Items from a data source:

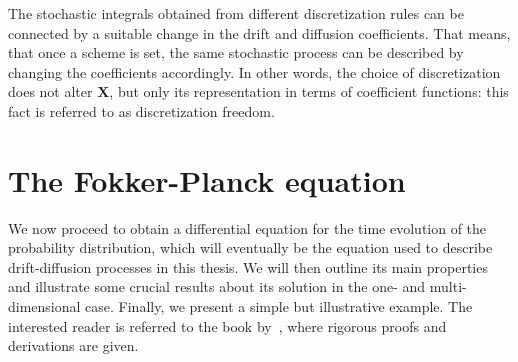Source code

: \documentclass[a4paper,12pt]{book}
\begin{document}
The stochastic integrals obtained from different discretization rules can be connected by a suitable change in the drift and diffusion coefficients. That means, that once a scheme is set, the same stochastic process can be described by changing the coefficients accordingly. In other words, the choice of discretization does not alter $\bm{X}$, but only its representation in terms of coefficient functions: this fact is referred to as discretization freedom.  

\section{The Fokker-Planck equation}
We now proceed to obtain a differential equation for the time evolution of the probability distribution, which will eventually be the equation used to describe drift-diffusion processes in this thesis. We will then outline its main properties and illustrate some crucial results about its solution in the one- and multi-dimensional case. Finally, we present a simple but illustrative example. The interested reader is referred to the book by~\textcite{Risken1996}, where rigorous proofs and derivations are given.
\end{document}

ABOUT THIS EXERCISE: Which lines in the data above contain "diffusion"? Show each one.

OUTPUT BELOW:
The stochastic integrals obtained from different discretization rules can be connected by a suitable change in the drift and diffusion coefficients. That means, that once a scheme is set, the same stochastic process can be described by changing the coefficients accordingly. In other words, the choice of discretization does not alter $\bm{X}$, but only its representation in terms of coefficient functions: this fact is referred to as discretization freedom.  
We now proceed to obtain a differential equation for the time evolution of the probability distribution, which will eventually be the equation used to describe drift-diffusion processes in this thesis. We will then outline its main properties and illustrate some crucial results about its solution in the one- and multi-dimensional case. Finally, we present a simple but illustrative example. The interested reader is referred to the book by~\textcite{Risken1996}, where rigorous proofs and derivations are given.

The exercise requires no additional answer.